• **What to work on**: For every entry that follows, return the words exactly and omit any picture.

======== Supplied material

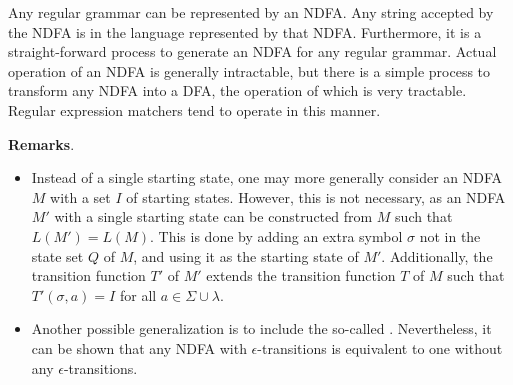 \documentclass[12pt]{article}
\begin{document}
Any regular grammar can be represented by an NDFA.  Any string accepted by the NDFA is in the language represented by that NDFA.  Furthermore, it is a straight-forward process to generate an NDFA for any regular grammar.
Actual operation of an NDFA is generally intractable, but there is a simple process to transform any NDFA into a DFA, the operation of which is very tractable.  Regular expression matchers tend to operate in this manner.

\textbf{Remarks}.  
\begin{itemize}
\item
Instead of a single starting state, one may more generally consider an NDFA $M$ with a set $I$ of starting states.  However, this is not necessary, as an NDFA $M'$ with a single starting state can be constructed from $M$ such that $L(M')=L(M)$.  This is done by adding an extra symbol $\sigma$ not in the state set $Q$ of $M$, and using it as the starting state of $M'$.  Additionally, the transition function $T'$ of $M'$ extends the transition function $T$ of $M$ such that $T'(\sigma,a)=I$ for all $a\in \Sigma\cup \lambda$.
\item
Another possible generalization is to include the so-called .  Nevertheless, it can be shown that any NDFA with $\epsilon$-transitions is equivalent to one without any $\epsilon$-transitions.
\end{itemize}
\end{document}
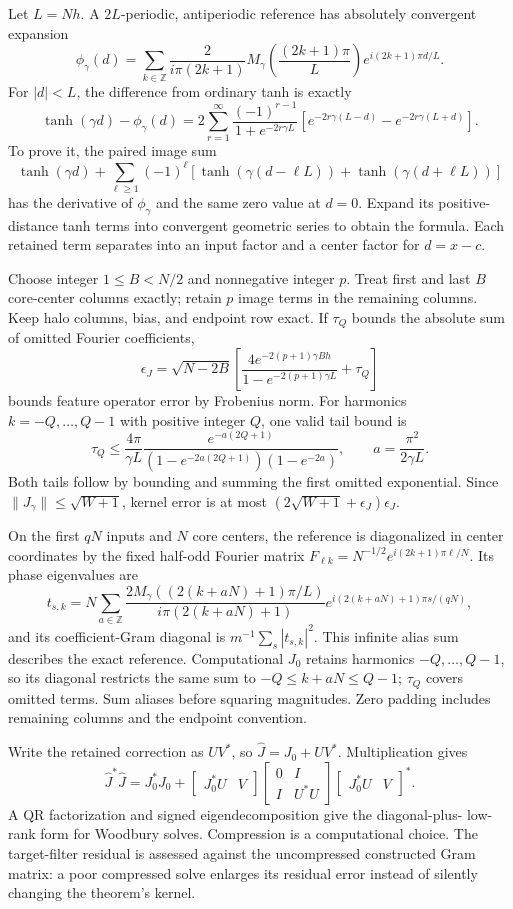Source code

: \documentclass[11pt]{article}
\theoremstyle{definition}
\begin{document}
Let $L=Nh$. A $2L$-periodic, antiperiodic reference has absolutely
convergent expansion
\[
\phi_\gamma(d)=\sum_{k\in\mathbb Z}
\frac2{i\pi(2k+1)}M_\gamma\!\left(\frac{(2k+1)\pi}{L}\right)
e^{i(2k+1)\pi d/L}.
\]
For $|d|<L$, the difference from ordinary tanh is exactly
\[
\tanh(\gamma d)-\phi_\gamma(d)=
2\sum_{r=1}^\infty\frac{(-1)^{r-1}}{1+e^{-2r\gamma L}}
\left[e^{-2r\gamma(L-d)}-e^{-2r\gamma(L+d)}\right].
\]
To prove it, the paired image sum
\[
\tanh(\gamma d)+\sum_{\ell\ge1}(-1)^\ell
[\tanh(\gamma(d-\ell L))+\tanh(\gamma(d+\ell L))]
\]
has the derivative of $\phi_\gamma$ and the same zero value at $d=0$.
Expand its positive-distance tanh terms into convergent geometric series
to obtain the formula. Each retained term separates into an input factor
and a center factor for $d=x-c$.

Choose integer $1\le B<N/2$ and nonnegative integer $p$. Treat first
and last $B$ core-center columns exactly; retain $p$ image terms in the
remaining columns. Keep halo columns, bias, and endpoint row exact.
If $\tau_Q$ bounds the absolute sum of omitted Fourier coefficients,
\[
\epsilon_J=\sqrt{N-2B}\left[
\frac{4e^{-2(p+1)\gamma Bh}}{1-e^{-2(p+1)\gamma L}}+\tau_Q\right]
\]
bounds feature operator error by Frobenius norm. For harmonics
$k=-Q,\ldots,Q-1$ with positive integer $Q$, one valid tail bound is
\[
\tau_Q\le\frac{4\pi}{\gamma L}
\frac{e^{-a(2Q+1)}}{(1-e^{-2a(2Q+1)})(1-e^{-2a})},
\qquad a=\frac{\pi^2}{2\gamma L}.
\]
Both tails follow by bounding and summing the first omitted exponential.
Since $\|J_\gamma\|\le\sqrt{W+1}$, kernel error is at most
$(2\sqrt{W+1}+\epsilon_J)\epsilon_J$.

On the first $qN$ inputs and $N$ core centers, the reference is
diagonalized in center coordinates by the fixed half-odd Fourier matrix
$F_{\ell k}=N^{-1/2}e^{i(2k+1)\pi\ell/N}$. Its phase eigenvalues are
\[
t_{s,k}=N\sum_{a\in\mathbb Z}
\frac{2M_\gamma((2(k+aN)+1)\pi/L)}{i\pi(2(k+aN)+1)}
e^{i(2(k+aN)+1)\pi s/(qN)},
\]
and its coefficient-Gram diagonal is $m^{-1}\sum_s|t_{s,k}|^2$.
This infinite alias sum describes the exact reference. Computational $J_0$
retains harmonics $-Q,\ldots,Q-1$, so its diagonal restricts the same sum to
$-Q\le k+aN\le Q-1$; $\tau_Q$ covers omitted terms.
Sum aliases before squaring magnitudes. Zero padding includes remaining
columns and the endpoint convention.

Write the retained correction as $UV^*$, so $\widehat J=J_0+UV^*$.
Multiplication gives
\[
\widehat J^*\widehat J=J_0^*J_0+
\begin{bmatrix}J_0^*U&V\end{bmatrix}
\begin{bmatrix}0&I\\I&U^*U\end{bmatrix}
\begin{bmatrix}J_0^*U&V\end{bmatrix}^*.
\]
A QR factorization and signed eigendecomposition give the diagonal-plus-
low-rank form for Woodbury solves. Compression is a computational choice.
The target-filter residual is assessed against the uncompressed constructed
Gram matrix: a poor compressed solve enlarges its residual error instead
of silently changing the theorem's kernel.
\end{document}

================

• **Solution to the problem**:
 \documentclass[12pt]{article}
\begin{document}
Any regular grammar can be represented by an NDFA.  Any string accepted by the NDFA is in the language represented by that NDFA.  Furthermore, it is a straight-forward process to generate an NDFA for any regular grammar.
Actual operation of an NDFA is generally intractable, but there is a simple process to transform any NDFA into a DFA, the operation of which is very tractable.  Regular expression matchers tend to operate in this manner.

\textbf{Remarks}.  
\begin{itemize}
\item
Instead of a single starting state, one may more generally consider an NDFA $M$ with a set $I$ of starting states.  However, this is not necessary, as an NDFA $M'$ with a single starting state can be constructed from $M$ such that $L(M')=L(M)$.  This is done by adding an extra symbol $\sigma$ not in the state set $Q$ of $M$, and using it as the starting state of $M'$.  Additionally, the transition function $T'$ of $M'$ extends the transition function $T$ of $M$ such that $T'(\sigma,a)=I$ for all $a\in \Sigma\cup \lambda$.
\item
Another possible generalization is to include the so-called .  Nevertheless, it can be shown that any NDFA with $\epsilon$-transitions is equivalent to one without any $\epsilon$-transitions.
\end{itemize}
\end{document}
Source code

: \documentclass[11pt]{article}
\theoremstyle{definition}
\begin{document}
Let $L=Nh$. A $2L$-periodic, antiperiodic reference has absolutely
convergent expansion
\[
\phi_\gamma(d)=\sum_{k\in\mathbb Z}
\frac2{i\pi(2k+1)}M_\gamma\!\left(\frac{(2k+1)\pi}{L}\right)
e^{i(2k+1)\pi d/L}.
\]
For $|d|<L$, the difference from ordinary tanh is exactly
\[
\tanh(\gamma d)-\phi_\gamma(d)=
2\sum_{r=1}^\infty\frac{(-1)^{r-1}}{1+e^{-2r\gamma L}}
\left[e^{-2r\gamma(L-d)}-e^{-2r\gamma(L+d)}\right].
\]
To prove it, the paired image sum
\[
\tanh(\gamma d)+\sum_{\ell\ge1}(-1)^\ell
[\tanh(\gamma(d-\ell L))+\tanh(\gamma(d+\ell L))]
\]
has the derivative of $\phi_\gamma$ and the same zero value at $d=0$.
Expand its positive-distance tanh terms into convergent geometric series
to obtain the formula. Each retained term separates into an input factor
and a center factor for $d=x-c$.

Choose integer $1\le B<N/2$ and nonnegative integer $p$. Treat first
and last $B$ core-center columns exactly; retain $p$ image terms in the
remaining columns. Keep halo columns, bias, and endpoint row exact.
If $\tau_Q$ bounds the absolute sum of omitted Fourier coefficients,
\[
\epsilon_J=\sqrt{N-2B}\left[
\frac{4e^{-2(p+1)\gamma Bh}}{1-e^{-2(p+1)\gamma L}}+\tau_Q\right]
\]
bounds feature operator error by Frobenius norm. For harmonics
$k=-Q,\ldots,Q-1$ with positive integer $Q$, one valid tail bound is
\[
\tau_Q\le\frac{4\pi}{\gamma L}
\frac{e^{-a(2Q+1)}}{(1-e^{-2a(2Q+1)})(1-e^{-2a})},
\qquad a=\frac{\pi^2}{2\gamma L}.
\]
Both tails follow by bounding and summing the first omitted exponential.
Since $\|J_\gamma\|\le\sqrt{W+1}$, kernel error is at most
$(2\sqrt{W+1}+\epsilon_J)\epsilon_J$.

On the first $qN$ inputs and $N$ core centers, the reference is
diagonalized in center coordinates by the fixed half-odd Fourier matrix
$F_{\ell k}=N^{-1/2}e^{i(2k+1)\pi\ell/N}$. Its phase eigenvalues are
\[
t_{s,k}=N\sum_{a\in\mathbb Z}
\frac{2M_\gamma((2(k+aN)+1)\pi/L)}{i\pi(2(k+aN)+1)}
e^{i(2(k+aN)+1)\pi s/(qN)},
\]
and its coefficient-Gram diagonal is $m^{-1}\sum_s|t_{s,k}|^2$.
This infinite alias sum describes the exact reference. Computational $J_0$
retains harmonics $-Q,\ldots,Q-1$, so its diagonal restricts the same sum to
$-Q\le k+aN\le Q-1$; $\tau_Q$ covers omitted terms.
Sum aliases before squaring magnitudes. Zero padding includes remaining
columns and the endpoint convention.

Write the retained correction as $UV^*$, so $\widehat J=J_0+UV^*$.
Multiplication gives
\[
\widehat J^*\widehat J=J_0^*J_0+
\begin{bmatrix}J_0^*U&V\end{bmatrix}
\begin{bmatrix}0&I\\I&U^*U\end{bmatrix}
\begin{bmatrix}J_0^*U&V\end{bmatrix}^*.
\]
A QR factorization and signed eigendecomposition give the diagonal-plus-
low-rank form for Woodbury solves. Compression is a computational choice.
The target-filter residual is assessed against the uncompressed constructed
Gram matrix: a poor compressed solve enlarges its residual error instead
of silently changing the theorem's kernel.
\end{document}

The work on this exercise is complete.